Assignment >>
For every line of the material below, check for the string "bind" and return the line if it is there.

Records for this exercise >>
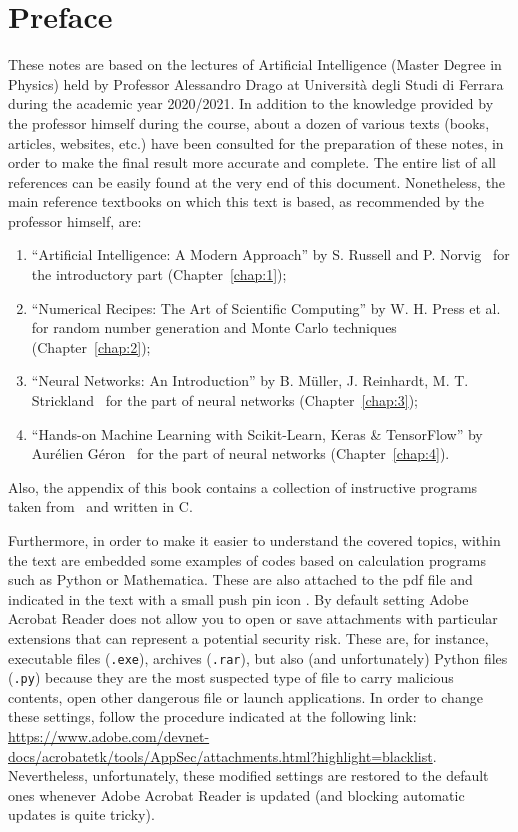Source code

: \documentclass[11pt,openany,twoside,a4paper]{book}
\renewcommand{\chaptermark}[1]{\markboth{\thechapter~#1}{}}
\numberwithin{equation}{section}		%
\begin{document}
{\renewcommand{\chaptermark}[1]{\markboth{#1}{}}
\chapter{Preface}
These notes are based on the lectures of Artificial Intelligence (Master Degree in Physics) held by Professor Alessandro Drago at Università degli Studi di Ferrara during the academic year 2020/2021. In addition to the knowledge provided by the professor himself during the course, about a dozen of various texts (books, articles, websites, etc.) have been consulted for the preparation of these notes, in order to make the final result more accurate and complete. The entire list of all references can be easily found at the very end of this document. Nonetheless, the main reference textbooks on which this text is based, as recommended by the professor himself, are:
\begin{enumerate}
\item ``Artificial Intelligence: A Modern Approach'' by S. Russell and P. Norvig~\cite{RussellNorvig3,RussellNorvig4} for the introductory part (Chapter~\ref{chap:1});
\item ``Numerical Recipes: The Art of Scientific Computing'' by W. H. Press et al.~\cite{Recipes} for random number generation and Monte Carlo techniques (Chapter~\ref{chap:2});
\item ``Neural Networks: An Introduction'' by B. Müller, J. Reinhardt, M. T. Strickland~\cite{MRS} for the part of neural networks (Chapter~\ref{chap:3});
\item ``Hands-on Machine Learning with Scikit-Learn, Keras \& TensorFlow'' by Aurélien Géron~\cite{Geron1,Geron2} for the part of neural networks (Chapter~\ref{chap:4}).
\end{enumerate}
Also, the appendix of this book contains a collection of instructive programs taken from~\cite{MRS} and written in C.

Furthermore, in order to make it easier to understand the covered topics, within the text are embedded some examples of codes based on calculation programs such as Python or Mathematica. These are also attached to the pdf file and indicated in the text with a small push pin icon . By default setting Adobe Acrobat Reader does not allow you to open or save attachments with particular extensions that can represent a potential security risk. These are, for instance, executable files (\texttt{.exe}), archives (\texttt{.rar}), but also (and unfortunately) Python files (\texttt{.py}) because they are the most suspected type of file to carry malicious contents, open other dangerous file or launch applications. In order to change these settings, follow the procedure indicated at the following link: \url{https://www.adobe.com/devnet-docs/acrobatetk/tools/AppSec/attachments.html?highlight=blacklist}. Nevertheless, unfortunately, these modified settings are restored to the default ones whenever Adobe Acrobat Reader is updated (and blocking automatic updates is quite tricky).

}
\end{document}
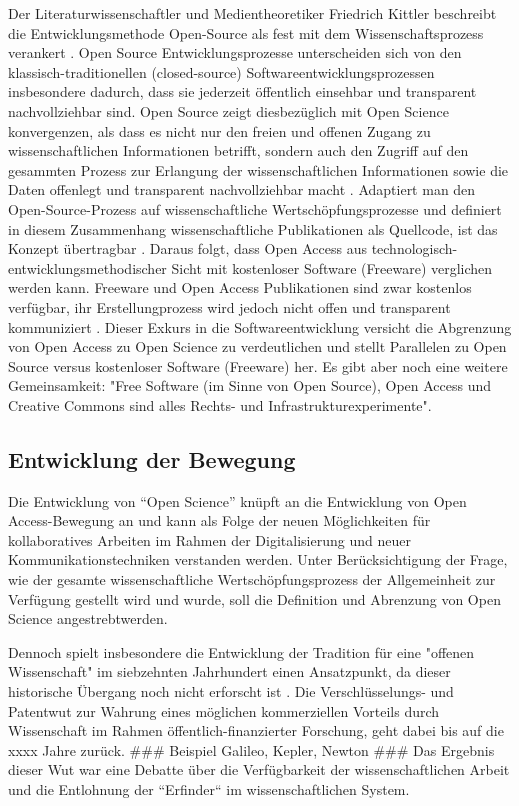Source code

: Der Literaturwissenschaftler und Medientheoretiker Friedrich Kittler beschreibt die Entwicklungsmethode Open-Source als fest mit dem Wissenschaftsprozess verankert \cite{suchen}. Open Source Entwicklungsprozesse unterscheiden sich von den klassisch-traditionellen (closed-source) Softwareentwicklungsprozessen insbesondere dadurch, dass sie jederzeit öffentlich einsehbar und transparent nachvollziehbar sind. Open Source zeigt diesbezüglich mit Open Science konvergenzen, als dass es nicht nur den freien und offenen Zugang zu wissenschaftlichen Informationen betrifft, sondern auch den Zugriff auf den gesammten Prozess zur Erlangung der wissenschaftlichen Informationen sowie die Daten offenlegt und transparent nachvollziehbar macht \cite{kelty_2004}. Adaptiert man den Open-Source-Prozess auf wissenschaftliche Wertschöpfungsprozesse und definiert in diesem Zusammenhang wissenschaftliche Publikationen als Quellcode, ist das Konzept übertragbar \cite{Singh_2008} \cite{Bradley_2008} \cite{Bradley_2007}. Daraus folgt, dass Open Access aus technologisch-entwicklungsmethodischer Sicht mit kostenloser Software (Freeware) \cite{suchen} verglichen werden kann. Freeware und Open Access Publikationen sind zwar kostenlos verfügbar, ihr Erstellungprozess wird jedoch nicht offen und transparent kommuniziert \cite{suchen}. Dieser Exkurs in die Softwareentwicklung versicht die Abgrenzung von Open Access zu Open Science zu verdeutlichen und stellt Parallelen zu Open Source versus kostenloser Software (Freeware) her. Es gibt aber noch eine  weitere Gemeinsamkeit: "Free Software (im Sinne von Open Source), Open Access und Creative Commons sind alles Rechts- und Infrastrukturexperimente"\cite{kelty_2004}.

\subsection{Entwicklung der Bewegung}

Die Entwicklung von “Open Science” knüpft an die Entwicklung von Open Access-Bewegung an und kann als Folge der neuen Möglichkeiten für kollaboratives Arbeiten im Rahmen der Digitalisierung und neuer Kommunikationstechniken verstanden werden. Unter Berücksichtigung der Frage, wie der gesamte wissenschaftliche Wertschöpfungsprozess der Allgemeinheit zur Verfügung gestellt wird und wurde, soll die Definition und Abrenzung von Open Science angestrebtwerden. 

Dennoch spielt insbesondere die Entwicklung der Tradition für eine "offenen Wissenschaft" im siebzehnten Jahrhundert einen Ansatzpunkt, da dieser historische Übergang noch nicht erforscht ist \cite{CREATe_2014}. Die Verschlüsselungs- und Patentwut zur Wahrung eines möglichen kommerziellen Vorteils durch Wissenschaft im Rahmen öffentlich-finanzierter Forschung, geht dabei bis auf die xxxx Jahre zurück. ### Beispiel Galileo, Kepler, Newton ### Das Ergebnis dieser Wut war eine Debatte über die Verfügbarkeit der wissenschaftlichen Arbeit und die Entlohnung der “Erfinder“ im wissenschaftlichen System. 


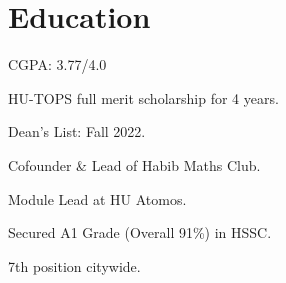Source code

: \documentclass[]{resume}
\begin{document}
\begin{minipage}[t]{0.5\textwidth}

    \section{Education}
     
    \begin{tightemize}
        \sectionsep
        \item CGPA: 3.77/4.0
        \item HU-TOPS full merit scholarship for 4 years.
        \item Dean's List: Fall 2022.
        \item Cofounder \& Lead of Habib Maths Club.
        \item Module Lead at HU Atomos.
    \end{tightemize}

    \sectionsep

     
    \begin{tightemize}
        \item Secured A1 Grade (Overall 91\%) in HSSC.
        \item 7th position citywide.
    \end{tightemize}


\end{minipage}
\end{document}
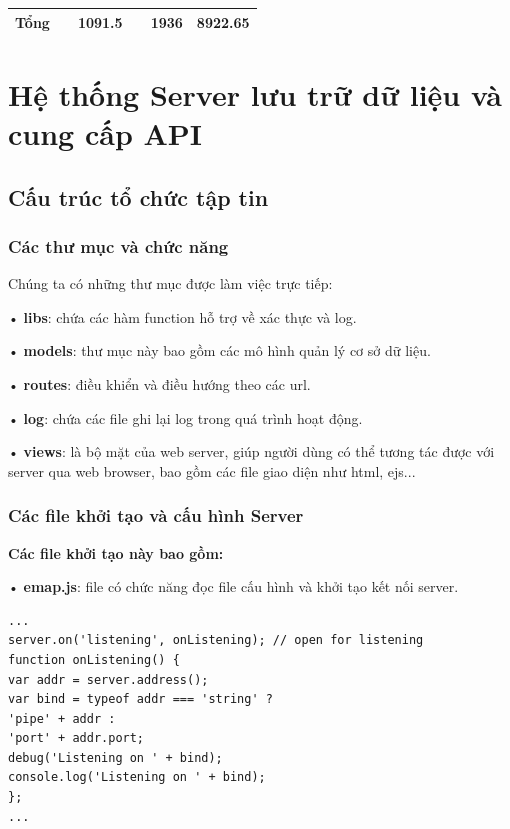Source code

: \begin{table}[H]
\begin{tabular}{|l|l|r|r|r|r|}
		\textbf{Tổng} & \textbf{}                                                             & \textbf{1091.5}                                                                             & \textbf{}                                                                                  & \textbf{1936}                                                                                   & \textbf{8922.65}                                                                       \\ \hline
	\end{tabular}
\end{table}

\section{Hệ thống Server lưu trữ dữ liệu và cung cấp API}

\subsection{Cấu trúc tổ chức tập tin}
\subsubsection*{Các thư mục và chức năng}
Chúng ta có những thư mục được làm việc trực tiếp:

• \textbf{libs}: chứa các hàm function hỗ trợ về xác thực và log.

• \textbf{models}: thư mục này bao gồm các mô hình quản lý cơ sở dữ liệu.

• \textbf{routes}: điều khiển và điều hướng theo các url.

• \textbf{log}: chứa các file ghi lại log trong quá trình hoạt động.

• \textbf{views}: là bộ mặt của web server, giúp người dùng có thể tương tác được với server qua web browser, bao gồm các file giao diện như html, ejs...   


\subsubsection*{Các file khởi tạo và cấu hình Server}

\textbf{Các file khởi tạo này bao gồm:}

• \textbf{emap.js}: file có chức năng đọc file cấu hình và khởi tạo kết nối server.
\begin{lstlisting}[caption=emap.js]
...
server.on('listening', onListening); // open for listening
function onListening() {
var addr = server.address();
var bind = typeof addr === 'string' ?
'pipe' + addr :
'port' + addr.port;
debug('Listening on ' + bind);
console.log('Listening on ' + bind);
};
...
\end{lstlisting}

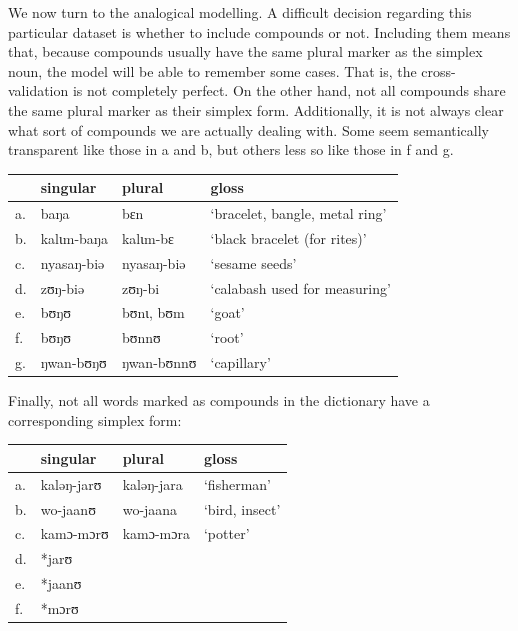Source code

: We now turn to the analogical modelling. A difficult decision regarding this particular dataset is whether to include compounds or not. Including them means that, because compounds usually have the same plural marker as the simplex noun, the model will be able to remember some cases. That is, the cross-validation is not completely perfect. On the other hand, not all compounds share the same plural marker as their simplex form. Additionally, it is not always clear what sort of compounds we are actually dealing with. Some seem semantically transparent like those in a and b, but others less so like those in f and g.

\begin{exe}
    \ex \label{different-pl-kasem}
    \begin{tabular}[t]{llll}
      & singular                         & plural     & gloss                          \\
      \midrule
      a. & \label{comp-kas-sem1} baŋa       & bɛn        & `bracelet, bangle, metal ring' \\
      b. & \label{comp-kas-sem2} kalɩm-baŋa & kalɩm-bɛ   & `black bracelet (for rites)'   \\
      c. & nyasaŋ-biə                       & nyasaŋ-biə & `sesame seeds'                 \\
      d. & zʊŋ-biə                          & zʊŋ-bi     & `calabash used for measuring'  \\
      e. & bʊŋʊ                             & bʊnɩ, bʊm  & `goat'                         \\
      f. & \label{comp-kas-sem3} bʊŋʊ       & bʊnnʊ      & `root'                         \\
      g. & \label{comp-kas-sem4} ŋwan-bʊŋʊ  & ŋwan-bʊnnʊ & `capillary'                    \\
    \end{tabular}
\end{exe}

Finally, not all words marked as compounds in the dictionary have a corresponding simplex form:

\begin{exe}
    \ex \label{no-simplex-kasem}
    \begin{tabular}[t]{llll}
      & singular   & plural     & gloss          \\
      \midrule
      a. & kaləŋ-jarʊ & kaləŋ-jara & `fisherman'    \\
      b. & wo-jaanʊ   & wo-jaana   & `bird, insect' \\
      c. & kamɔ-mɔrʊ  & kamɔ-mɔra  & `potter'       \\
      d. & *jarʊ                                    \\
      e. & *jaanʊ                                   \\
      f. & *mɔrʊ                                    \\
    \end{tabular}
\end{exe}

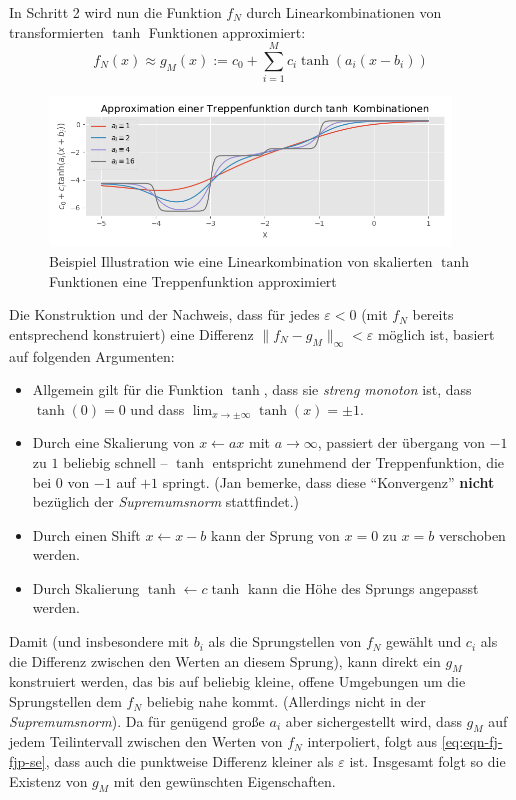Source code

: \documentclass[
]{book}
\theoremstyle{definition}
\theoremstyle{definition}
\theoremstyle{definition}
\theoremstyle{definition}
\theoremstyle{remark}
\begin{document}
In Schritt 2 wird nun die Funktion \(f_N\) durch Linearkombinationen von
transformierten \(\tanh\) Funktionen approximiert:
\begin{equation*}
f_N(x) \approx g_M(x) := c_0 + \sum_{i=1}^Mc_i\tanh(a_i(x-b_i))
\end{equation*}

\begin{figure}
\hypertarget{fig:sum-tanhs}{%
\centering
\includegraphics[width=0.95\textwidth,height=\textheight]{bilder/09-sumtanhs.png}
\caption{Beispiel Illustration wie eine Linearkombination von skalierten \(\tanh\) Funktionen eine Treppenfunktion approximiert}\label{fig:sum-tanhs}
}
\end{figure}

Die Konstruktion und der Nachweis, dass für jedes \(\varepsilon<0\) (mit \(f_N\) bereits entsprechend konstruiert) eine Differenz \(\|f_N - g_M\|_\infty < \varepsilon\) möglich ist, basiert auf folgenden Argumenten:

\begin{itemize}
\item
  Allgemein gilt für die Funktion \(\tanh\), dass sie \emph{streng monoton} ist,
  dass \(\tanh(0)=0\) und dass \(\lim_{x\to \pm \infty} \tanh(x) = \pm 1\).
\item
  Durch eine Skalierung von \(x\leftarrow ax\) mit \(a\to \infty\), passiert der übergang von \(-1\) zu \(1\)
  beliebig schnell -- \(\tanh\) entspricht zunehmend der Treppenfunktion, die
  bei \(0\) von \(-1\) auf \(+1\) springt. (Jan bemerke, dass diese ``Konvergenz''
  \textbf{nicht} bezüglich der \emph{Supremumsnorm} stattfindet.)
\item
  Durch einen Shift \(x \leftarrow x-b\) kann der Sprung von \(x=0\) zu \(x=b\)
  verschoben werden.
\item
  Durch Skalierung \(\tanh \leftarrow c\tanh\) kann die Höhe des Sprungs
  angepasst werden.
\end{itemize}

Damit (und insbesondere mit \(b_i\) als die Sprungstellen von \(f_N\) gewählt
und \(c_i\) als die Differenz zwischen den Werten an diesem Sprung), kann direkt
ein \(g_M\) konstruiert werden, das bis auf beliebig kleine, offene Umgebungen um die
Sprungstellen dem \(f_N\) beliebig nahe kommt. (Allerdings nicht in der
\emph{Supremumsnorm}).
Da für genügend große \(a_i\) aber sichergestellt wird, dass \(g_M\)
auf jedem Teilintervall zwischen den Werten von \(f_N\) interpoliert, folgt aus
\eqref{eq:eqn-fj-fjp-se},
dass auch die punktweise Differenz kleiner als \(\varepsilon\)
ist.
Insgesamt folgt so die Existenz von \(g_M\) mit den gewünschten
Eigenschaften.
\end{document}
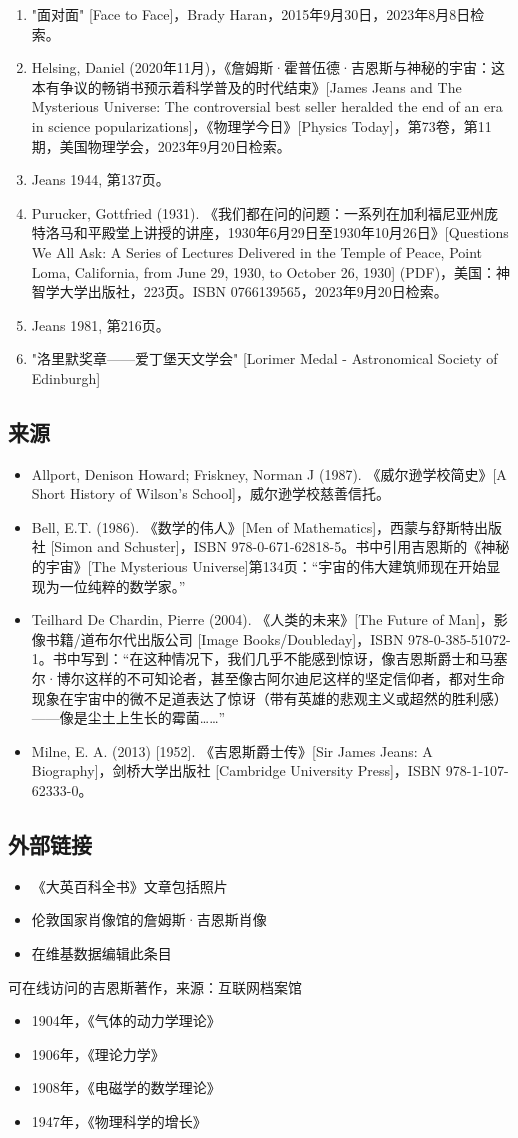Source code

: \begin{enumerate}
\item "面对面" [Face to Face]，Brady Haran，2015年9月30日，2023年8月8日检索。  
\item Helsing, Daniel (2020年11月)，《詹姆斯·霍普伍德·吉恩斯与神秘的宇宙：这本有争议的畅销书预示着科学普及的时代结束》[James Jeans and The Mysterious Universe: The controversial best seller heralded the end of an era in science popularizations]，《物理学今日》[Physics Today]，第73卷，第11期，美国物理学会，2023年9月20日检索。  
\item Jeans 1944, 第137页。  
\item Purucker, Gottfried (1931). 《我们都在问的问题：一系列在加利福尼亚州庞特洛马和平殿堂上讲授的讲座，1930年6月29日至1930年10月26日》[Questions We All Ask: A Series of Lectures Delivered in the Temple of Peace, Point Loma, California, from June 29, 1930, to October 26, 1930] (PDF)，美国：神智学大学出版社，223页。ISBN 0766139565，2023年9月20日检索。  
\item Jeans 1981, 第216页。  
\item "洛里默奖章——爱丁堡天文学会" [Lorimer Medal - Astronomical Society of Edinburgh]
\end{enumerate}
\subsection{来源}  
\begin{itemize}
\item Allport, Denison Howard; Friskney, Norman J (1987). 《威尔逊学校简史》[A Short History of Wilson's School]，威尔逊学校慈善信托。  
\item Bell, E.T. (1986). 《数学的伟人》[Men of Mathematics]，西蒙与舒斯特出版社 [Simon and Schuster]，ISBN 978-0-671-62818-5。书中引用吉恩斯的《神秘的宇宙》[The Mysterious Universe]第134页：“宇宙的伟大建筑师现在开始显现为一位纯粹的数学家。”  
\item Teilhard De Chardin, Pierre (2004). 《人类的未来》[The Future of Man]，影像书籍/道布尔代出版公司 [Image Books/Doubleday]，ISBN 978-0-385-51072-1。书中写到：“在这种情况下，我们几乎不能感到惊讶，像吉恩斯爵士和马塞尔·博尔这样的不可知论者，甚至像古阿尔迪尼这样的坚定信仰者，都对生命现象在宇宙中的微不足道表达了惊讶（带有英雄的悲观主义或超然的胜利感）——像是尘土上生长的霉菌……”  
\item Milne, E. A. (2013) [1952]. 《吉恩斯爵士传》[Sir James Jeans: A Biography]，剑桥大学出版社 [Cambridge University Press]，ISBN 978-1-107-62333-0。
\end{itemize}
\subsection{外部链接} 
\begin{itemize}
\item 《大英百科全书》文章包括照片  
\item 伦敦国家肖像馆的詹姆斯·吉恩斯肖像  
\item 在维基数据编辑此条目 
\end{itemize} 
可在线访问的吉恩斯著作，来源：互联网档案馆  
\begin{itemize}
\item 1904年，《气体的动力学理论》  
\item 1906年，《理论力学》  
\item 1908年，《电磁学的数学理论》  
\item 1947年，《物理科学的增长》
\end{itemize}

Answer for the task >>
var bind = typeof addr === 'string' ?
debug('Listening on ' + bind);
console.log('Listening on ' + bind);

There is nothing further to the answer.